Companies use these cookies to follow people across other websites they browse. This makes it easy to display ads and retarget messages.
What is the difference between third-party and first-party cookies?
In contrast, first-party cookies exist to provide website visitors with a seamless user experience. Companies use them to remember a user’s language setting, username, password, shopping cart items, and other site preferences. They reside only on the site you are currently on. First-party cookies streamline a visitor’s experience, helping them get what they need quickly.
They also benefit the company’s marketing team. Unlike third-party cookies’ hard-sell messaging across domains, these cookies only provide analytics data. That helps the website create more focused messaging.
The tracking is made only for that particular interaction with the website. What is more important is that the tracking stops the moment the user leaves the website.
Companies use third-party cookies to monetize their website through ads targeted to the users’ interests. They also use them to track web visitors after they leave the company’s site by sending an automated request from the company’s web page to the ad company’s server.
Those annoying ads that seem to appear out of nowhere – suggesting that you buy that suit you’ve been eyeing or those reminders that you’ve left items in your online shopping cart – those are third-party cookies. To many users, these ads feel too intrusive.
With the advent of the General Data Protection Regulation (GDPR), EU’s strict privacy regulation, and the California Consumer Privacy Act of 2018 (CCPA) in the US, it’s essential for email publishers, website owners, and web browser companies to make privacy a priority.
Many people believe that third-party cookies because they follow them from site to site, do not provide them with adequate privacy.
However, many companies depend on third-party cookies to furnish them with alternate streams of income. Advertisers bid for space on their websites and other publications through programmatic advertising.
The data collected by third-party cookies allows these advertisers to place their ads where potential customers are browsing online.
How will programmatic advertising work without third-party cookies?
When one door closes, another opens, so goes the old saying. In this case, more than one new door opens up. In fact, in a cookie-free reality, programmatic native ads become more powerful.
First, ad tech companies will adapt their technology to obtain data through APIs instead of third-party cookies. These APIs link to ad campaign reports and click-through conversions to gather data about specific users.
Furthermore, Google looks to three new strategies to target ads: first-party data, interest-based data, and information based on the context in which users are using a particular site. These cookie-independent strategies function like API reports.
Even though gathering first-party data means that a company will have to do more work, the data is more reliable. People are voluntarily on the site and, by using the site, give consent to the use of their data.
Secondly, other first-party data involve exchanging information for a valuable item.
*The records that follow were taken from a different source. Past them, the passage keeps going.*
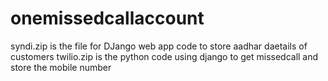 # onemissedcallaccount
syndi.zip is the file for DJango web app code to store aadhar daetails of customers
twilio.zip is the python code using django to get missedcall and store the mobile number 
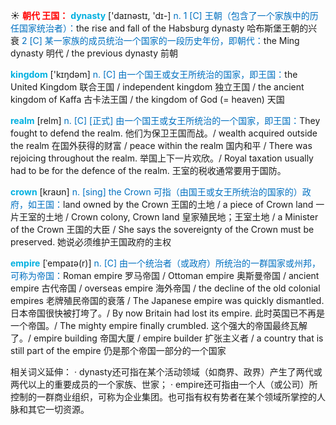☀ <font color="red">**朝代 王国：**</font>
<font color="sky blue">**dynasty**</font> ['daɪnəstɪ, 'dɪ-] 
<font color="#0070c0">n. 1 [C] 王朝（包含了一个家族中的历任国家统治者）：</font>the rise and fall of the Habsburg dynasty 哈布斯堡王朝的兴衰 <font color="#0070c0">2 [C] 某一家族的成员统治一个国家的一段历史年份，即朝代：</font>the Ming dynasty 明代 / the previous dynasty 前朝

<font color="sky blue">**kingdom**</font> ['kɪŋdəm] 
<font color="#0070c0">n. [C] 由一个国王或女王所统治的国家，即王国：</font>the United Kingdom 联合王国 / independent kingdom 独立王国 / the ancient kingdom of Kaffa 古卡法王国 / the kingdom of God (= heaven) 天国 
           
<font color="sky blue">**realm**</font> [relm]
<font color="#0070c0">n. [C] [正式] 由一个国王或女王所统治的一个国家，即王国：</font>They fought to defend the realm. 他们为保卫王国而战。/ wealth acquired outside the realm 在国外获得的财富 / peace within the realm 国内和平 / There was rejoicing throughout the realm. 举国上下一片欢欣。/ Royal taxation usually had to be for the defence of the realm. 王室的税收通常要用于国防。           
           
<font color="sky blue">**crown**</font> [kraʊn]
<font color="#0070c0">n. [sing] the Crown 可指（由国王或女王所统治的国家的）政府，如王国：</font>land owned by the Crown 王国的土地 / a piece of Crown land 一片王室的土地 / Crown colony, Crown land 皇家殖民地；王室土地 / a Minister of the Crown 王国的大臣 / She says the sovereignty of the Crown must be preserved. 她说必须维护王国政府的主权

<font color="sky blue">**empire**</font> [ˈempaɪə(r)]
<font color="#0070c0">n. [C] 由一个统治者（或政府）所统治的一群国家或州邦，可称为帝国：</font>Roman empire 罗马帝国 / Ottoman empire 奥斯曼帝国 / ancient empire 古代帝国 / overseas empire 海外帝国 / the decline of the old colonial empires 老牌殖民帝国的衰落 / The Japanese empire was quickly dismantled. 日本帝国很快被打垮了。/ By now Britain had lost its empire. 此时英国已不再是一个帝国。/ The mighty empire finally crumbled. 这个强大的帝国最终瓦解了。/ empire building 帝国大厦 / empire builder 扩张主义者 / a country that is still part of the empire 仍是那个帝国一部分的一个国家

相关词义延伸：
· dynasty还可指在某个活动领域（如商界、政界）产生了两代或两代以上的重要成员的一个家族、世家；
· empire还可指由一个人（或公司）所控制的一群商业组织，可称为企业集团。也可指有权有势者在某个领域所掌控的人脉和其它一切资源。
This can be a newsletter subscription, an ebook, or a white paper.
Restricting primary content to those users who submit an email address or mobile phone number can also be an effective strategy for gathering data.
Additionally, with the rise of mobile as most users’ preferred channel, mobile ad IDs (MAIDs) look to be more effective at identifying users for retargeting and programmatic native ads.
And then there’s email.
For today’s leading-edge companies, it’s a two-pronged strategy to attract customers and earn an additional source of income in the process.
Email content marketing
Email newsletters provide your company with a forum in which you can prove your expertise in your field through helpful content.
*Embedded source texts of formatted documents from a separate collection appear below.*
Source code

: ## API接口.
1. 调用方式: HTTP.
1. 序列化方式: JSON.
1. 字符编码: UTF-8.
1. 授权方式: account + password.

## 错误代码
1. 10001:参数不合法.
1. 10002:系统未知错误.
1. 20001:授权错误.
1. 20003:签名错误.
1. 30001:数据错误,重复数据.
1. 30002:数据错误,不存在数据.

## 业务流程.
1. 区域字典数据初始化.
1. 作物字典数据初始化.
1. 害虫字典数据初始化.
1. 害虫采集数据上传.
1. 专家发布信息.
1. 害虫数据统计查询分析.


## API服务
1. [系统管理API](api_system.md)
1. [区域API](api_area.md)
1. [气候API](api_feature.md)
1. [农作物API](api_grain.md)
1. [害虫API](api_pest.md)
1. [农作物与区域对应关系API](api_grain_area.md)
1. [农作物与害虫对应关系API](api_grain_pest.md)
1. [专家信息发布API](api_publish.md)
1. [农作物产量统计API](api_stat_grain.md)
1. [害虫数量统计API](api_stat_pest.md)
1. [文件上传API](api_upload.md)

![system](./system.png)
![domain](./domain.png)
If you’ve done your homework on your target audience, your marketing team will have dug deeply into Google and social media analytics to see their demographics, likes, preferences, and pain points.
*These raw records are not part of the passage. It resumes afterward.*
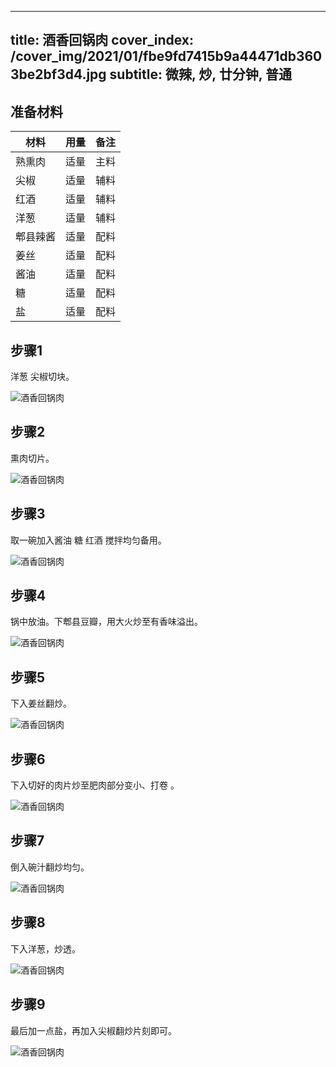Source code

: 
---
title: 酒香回锅肉
cover_index: /cover_img/2021/01/fbe9fd7415b9a44471db3603be2bf3d4.jpg
subtitle: 微辣, 炒, 廿分钟, 普通
---

## 准备材料

| 材料     | 用量 | 备注|
| ------- | ----- | --- |
| 熟熏肉 | 适量| 主料 |
| 尖椒 | 适量| 辅料 |
| 红酒 | 适量| 辅料 |
| 洋葱 | 适量| 辅料 |
| 郫县辣酱 | 适量| 配料 |
| 姜丝 | 适量| 配料 |
| 酱油 | 适量| 配料 |
| 糖 | 适量| 配料 |
| 盐 | 适量| 配料 |

## 步骤1

洋葱 尖椒切块。

![酒香回锅肉](https://i8.meishichina.com/attachment/recipe/201010/201010091551133.jpg?x-oss-process=style/p320) 

## 步骤2

熏肉切片。

![酒香回锅肉](https://i8.meishichina.com/attachment/recipe/201010/201010091551243.jpg?x-oss-process=style/p320) 

## 步骤3

取一碗加入酱油 糖 红酒 搅拌均匀备用。

![酒香回锅肉](https://i8.meishichina.com/attachment/recipe/201010/201010091551340.jpg?x-oss-process=style/p320) 

## 步骤4

锅中放油。下郫县豆瓣，用大火炒至有香味溢出。

![酒香回锅肉](https://i8.meishichina.com/attachment/recipe/201010/201010091551432.jpg?x-oss-process=style/p320) 

## 步骤5

下入姜丝翻炒。

![酒香回锅肉](https://i8.meishichina.com/attachment/recipe/201010/201010091551583.jpg?x-oss-process=style/p320) 

## 步骤6

下入切好的肉片炒至肥肉部分变小、打卷 。

![酒香回锅肉](https://i8.meishichina.com/attachment/recipe/201010/201010091552060.jpg?x-oss-process=style/p320) 

## 步骤7

倒入碗汁翻炒均匀。

![酒香回锅肉](https://i8.meishichina.com/attachment/recipe/201010/201010091552181.jpg?x-oss-process=style/p320) 

## 步骤8

下入洋葱，炒透。

![酒香回锅肉](https://i8.meishichina.com/attachment/recipe/201010/201010091552267.jpg?x-oss-process=style/p320) 

## 步骤9

最后加一点盐，再加入尖椒翻炒片刻即可。

![酒香回锅肉](https://i8.meishichina.com/attachment/recipe/201010/201010091552329.jpg?x-oss-process=style/p320)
Use these data as the basis for blogs and social media posts.
When you produce content that promises to inform your audience about topics they are interested in, you’ll be likely to attract them to your email list to get more of that information.
If your content helps them solve problems in life or in their business, you’ll soon build your reputation as a problem-solver.
As such, yours will be the company they’ll go to when they need your products. At the end of every article, include a short form on which readers can sign up to become email subscribers.
You can even use transactional emails to provide people who interact with your company online with short but useful blocks of information. For instance, on the order confirmation, you can add helpful hints on using the product they ordered.
On account creation emails, your team can include a short intro and a link to a blog post about a topic that will interest the recipient. Make sure that every post has an invitation to become an email newsletter subscriber.
When you focus on users, as opposed to invasive tracking cookies, you build trust. With today’s skeptical customers, that’s marketing gold.
Dynamic, native email ads
Email is one of your company’s fully owned channels, along with your website.
In addition to using content to woo customers long-term, your marketing team can place dynamic, native ads within your newsletters and other emails.
That’s the other prong of your email marketing strategy – and one that is extremely valuable.
Native ads appear as other articles about topics that will interest your recipients, so they don’t intrude upon your readers’ experience. In fact, they enhance it.
They can also provide your company with a new stream of income besides providing links to information that your recipients will want to read.
For that reason, placing dynamic ads within your newsletters and transactional emails is an excellent way to move your digital marketing forward in a post-cookie world.
The death of third-party cookies heralds a new era in digital marketing
Third-party cookies’ phaseout has turned out to be an evolutionary leap in digital marketing that can positively work to email publishers’ advantage.
Even now, browsers block 40 percent of publishers’ traffic, resulting in a 52 percent loss in programmatic ad revenue, according to noted business journalist Faisal Kalim. With ad blockers’ popularity rising, it’s clear that marketers need a new start.
That start begins with first-party data. The kind of data you get when you encourage your audience to become email newsletter subscribers.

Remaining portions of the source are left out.